Compounding vs. FDA Approved Product Presents a Conundrum Regarding the Accelerated Approval of Hydroxyprogesterone for Delay of Preterm Labor

Sue Sutter of the Pink Sheet wrote an article on September 23 entitled “Makena’s Accelerated Approval Will Hang In Balance at US FDA Panel Meeting In October” (here [subscription required]).  The crux of the article deals with how FDA will handle accelerated approval when the required postmarketing confirmatory study fails to meet its endpoints.  Ms. Sutter described in detail the Makena story and the issues that FDA might have in removing the drug (which is used for delaying pre-term labor) as well as other generic approved products if the Advisory Committee recommends withdrawal of the product and the FDA concurs with their decision.  The AdCom is scheduled for October.  The Pink Sheet article is a great read for background but there was one point in the article that I wanted to address further.
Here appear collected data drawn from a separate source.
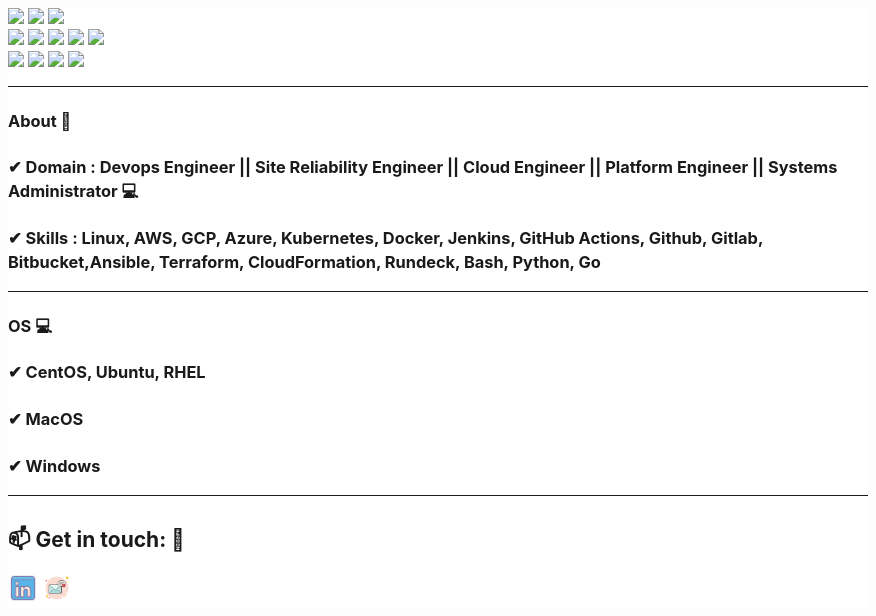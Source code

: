    <img src="https://img.shields.io/badge/GitHub%20-%23181717.svg?&style=for-the-badge&color=181717" />
   <img src="https://img.shields.io/badge/Git%20-%23F7DF1E.svg?&style=for-the-badge&color=000" />
   <img src="https://img.shields.io/badge/Bitbucket%20-%23F7DF1E.svg?&style=for-the-badge&color=2684FF" />
   <br />
   <img src="https://img.shields.io/badge/Linux%20-%23FCC624.svg?&style=for-the-badge&color=FCC624" />
   <img src="https://img.shields.io/badge/Ubuntu%20-%23E95420.svg?&style=for-the-badge&color=E95420" />
   <img src="https://img.shields.io/badge/CentOS%20-%23193F78.svg?&style=for-the-badge&color=231F20" />
   <img src="https://img.shields.io/badge/Nginx%20-%23009639.svg?&style=for-the-badge&color=009639" />
   <img src="https://img.shields.io/badge/Apache Kafka%20-%23F7DF1E.svg?&style=for-the-badge&color=000" />
   <br />
   <img src="https://img.shields.io/badge/Redis%20-%23F7DF1E.svg?&style=for-the-badge&color=802221" />
   <img src="https://img.shields.io/badge/MySQL%20-%23F7DF1E.svg?&style=for-the-badge&color=1E4C68" />
   <img src="https://img.shields.io/badge/Jira%20-%230052CC.svg?&style=for-the-badge&color=0052CC" />
   <img src="https://img.shields.io/badge/Sass%20-%23F7DF1E.svg?&style=for-the-badge&color=CD6799" />
  
</p> 

<hr>

### About 📌
### ✔  **Domain :** Devops Engineer || Site Reliability Engineer || Cloud Engineer || Platform Engineer || Systems Administrator 💻
### ✔  **Skills :** Linux, AWS, GCP, Azure, Kubernetes, Docker, Jenkins, GitHub Actions, Github, Gitlab, Bitbucket,Ansible, Terraform, CloudFormation, Rundeck, Bash, Python, Go

<hr>

### OS 💻

### ✔  CentOS, Ubuntu, RHEL
### ✔  MacOS
### ✔  Windows

<hr>

## :mailbox: Get in touch: 💬
[<img src="https://raw.githubusercontent.com/mukundsharma6416/mukundsharma6416/c4d0af7de90d7e7a695eac51b4278b699a3241ab/icons8-linkedin.svg" width="30px">](https://www.linkedin.com/in/mukundsh2856/)
[<img src="https://raw.githubusercontent.com/mukundsharma6416/mukundsharma6416/c4d0af7de90d7e7a695eac51b4278b699a3241ab/icons8-important-mail.svg" width="30px">](mailto:mukundsharma2856@gmail.com)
Hydroxyprogesterone caproate injection was originally being marked as a compounded product because, until the accelerated approval, there was not a product approved for the Makena pre-term labor indication.  This is a rather unusual situation, as pointed out in the article, but worth expanding upon.  To a certain extent, prior to approval of the indication, the compounded drugs were much like a marketed unapproved prescription drug product.  The first NDA approved for the indication was Makena, a sterile injectable drug product.  Because of the price of the approved product, FDA took an unusual step to exercise enforcement discretion against compounders, as long as they had individual prescriptions for individual patients.  FDA has often delayed enforcement action after the first approval of a product for a previously unapproved marketed product or a previously unapproved indication in some cases for up to about 2-3 years.  Makena’s approval was on February 3, 2011.

The question now becomes, if the advisory committee recommends against keeping the products (the NDA and generic versions) on the market, and the FDA agrees (relying solely on the results of the failed study), will the FDA bend its rules and leave the product on the market? Manufacturing of an approved sterile injectable product (in my opinion) has a significantly better quality assurance profile than a compounded sterile product not made under the same strict cGMP manufacturing provisions.  Ms. Sutter quoted the company as noting that Makena “remains the only FDA-approved treatment currently available for pregnant women who have had a prior spontaneous preterm birth, which is the leading risk factor for preterm birth. 17P [hydroxyprogesterone caproate] has been recognized as the standard of care in the US for these high-risk pregnant patients for more than a decade.”  So that describes the conundrum the Agency may find itself in, i.e., leaving a product approved through the accelerated approval process on the market even though it failed its confirmatory study, but knowing that the quality control process may have a higher degree of quality and sterility assurance.

Not an easy situation or question for the FDA to address with the industry, healthcare providers, the public, or the patients.  Will the FDA factor into its decision its past enforcement discretion? I guess one hurdle at a time!